● TASK DIRECTIONS: Using the listing below, set down each line from the line containing "This limitation occurred" through the line containing "Before you move", both ends included, exactly and with nothing added.

● DATASET:
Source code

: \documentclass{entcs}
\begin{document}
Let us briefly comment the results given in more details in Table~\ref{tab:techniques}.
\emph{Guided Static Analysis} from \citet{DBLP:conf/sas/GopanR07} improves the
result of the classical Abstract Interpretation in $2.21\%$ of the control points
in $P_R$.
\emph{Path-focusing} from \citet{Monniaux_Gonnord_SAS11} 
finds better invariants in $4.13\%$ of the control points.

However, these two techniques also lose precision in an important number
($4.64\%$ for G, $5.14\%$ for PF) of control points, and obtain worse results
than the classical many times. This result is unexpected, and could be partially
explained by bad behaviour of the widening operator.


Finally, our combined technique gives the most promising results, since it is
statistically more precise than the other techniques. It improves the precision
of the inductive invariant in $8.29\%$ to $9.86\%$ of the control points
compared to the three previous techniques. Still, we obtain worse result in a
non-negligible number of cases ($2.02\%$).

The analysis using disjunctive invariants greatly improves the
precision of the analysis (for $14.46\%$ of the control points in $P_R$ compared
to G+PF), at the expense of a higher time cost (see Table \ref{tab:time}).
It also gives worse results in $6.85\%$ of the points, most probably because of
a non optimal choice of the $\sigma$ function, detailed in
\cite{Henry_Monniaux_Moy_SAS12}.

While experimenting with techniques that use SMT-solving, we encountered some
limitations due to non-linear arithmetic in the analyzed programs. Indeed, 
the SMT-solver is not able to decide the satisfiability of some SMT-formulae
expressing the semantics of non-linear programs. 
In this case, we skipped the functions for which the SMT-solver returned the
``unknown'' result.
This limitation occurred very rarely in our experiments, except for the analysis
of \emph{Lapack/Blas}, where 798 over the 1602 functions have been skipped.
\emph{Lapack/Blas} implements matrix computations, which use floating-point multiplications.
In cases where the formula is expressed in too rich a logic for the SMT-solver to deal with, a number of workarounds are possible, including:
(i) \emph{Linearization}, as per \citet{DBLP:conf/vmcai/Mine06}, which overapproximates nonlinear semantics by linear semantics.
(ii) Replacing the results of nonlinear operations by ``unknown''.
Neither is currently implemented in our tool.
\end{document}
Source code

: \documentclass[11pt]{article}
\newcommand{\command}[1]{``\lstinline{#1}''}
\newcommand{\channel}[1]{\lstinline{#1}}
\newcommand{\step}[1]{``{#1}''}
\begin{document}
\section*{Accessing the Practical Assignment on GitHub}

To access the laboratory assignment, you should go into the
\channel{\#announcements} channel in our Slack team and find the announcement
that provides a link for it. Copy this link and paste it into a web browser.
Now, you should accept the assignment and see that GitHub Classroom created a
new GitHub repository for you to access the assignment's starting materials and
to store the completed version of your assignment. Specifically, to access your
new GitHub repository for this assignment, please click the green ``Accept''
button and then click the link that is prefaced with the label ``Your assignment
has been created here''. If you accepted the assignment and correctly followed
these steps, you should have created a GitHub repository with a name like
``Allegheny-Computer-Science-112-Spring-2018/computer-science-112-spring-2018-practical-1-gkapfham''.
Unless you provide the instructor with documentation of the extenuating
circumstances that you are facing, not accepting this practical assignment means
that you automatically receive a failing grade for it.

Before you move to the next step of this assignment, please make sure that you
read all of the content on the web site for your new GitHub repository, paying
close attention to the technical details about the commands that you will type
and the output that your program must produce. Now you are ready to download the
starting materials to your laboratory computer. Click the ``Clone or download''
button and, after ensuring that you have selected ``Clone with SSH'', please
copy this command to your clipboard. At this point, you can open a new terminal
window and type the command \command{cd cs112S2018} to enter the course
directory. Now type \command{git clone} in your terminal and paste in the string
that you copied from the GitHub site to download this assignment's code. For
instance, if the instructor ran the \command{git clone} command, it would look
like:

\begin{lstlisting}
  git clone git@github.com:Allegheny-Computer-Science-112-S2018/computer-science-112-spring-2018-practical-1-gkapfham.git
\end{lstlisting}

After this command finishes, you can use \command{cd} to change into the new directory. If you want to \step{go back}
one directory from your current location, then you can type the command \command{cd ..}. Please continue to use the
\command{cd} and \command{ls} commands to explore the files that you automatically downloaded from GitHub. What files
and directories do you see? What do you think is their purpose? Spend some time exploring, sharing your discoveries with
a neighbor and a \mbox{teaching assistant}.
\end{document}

● ANSWER BELOW:
This limitation occurred very rarely in our experiments, except for the analysis
of \emph{Lapack/Blas}, where 798 over the 1602 functions have been skipped.
\emph{Lapack/Blas} implements matrix computations, which use floating-point multiplications.
In cases where the formula is expressed in too rich a logic for the SMT-solver to deal with, a number of workarounds are possible, including:
(i) \emph{Linearization}, as per \citet{DBLP:conf/vmcai/Mine06}, which overapproximates nonlinear semantics by linear semantics.
(ii) Replacing the results of nonlinear operations by ``unknown''.
Neither is currently implemented in our tool.
\end{document}
Source code

: \documentclass[11pt]{article}
\newcommand{\command}[1]{``\lstinline{#1}''}
\newcommand{\channel}[1]{\lstinline{#1}}
\newcommand{\step}[1]{``{#1}''}
\begin{document}
\section*{Accessing the Practical Assignment on GitHub}

To access the laboratory assignment, you should go into the
\channel{\#announcements} channel in our Slack team and find the announcement
that provides a link for it. Copy this link and paste it into a web browser.
Now, you should accept the assignment and see that GitHub Classroom created a
new GitHub repository for you to access the assignment's starting materials and
to store the completed version of your assignment. Specifically, to access your
new GitHub repository for this assignment, please click the green ``Accept''
button and then click the link that is prefaced with the label ``Your assignment
has been created here''. If you accepted the assignment and correctly followed
these steps, you should have created a GitHub repository with a name like
``Allegheny-Computer-Science-112-Spring-2018/computer-science-112-spring-2018-practical-1-gkapfham''.
Unless you provide the instructor with documentation of the extenuating
circumstances that you are facing, not accepting this practical assignment means
that you automatically receive a failing grade for it.

Before you move to the next step of this assignment, please make sure that you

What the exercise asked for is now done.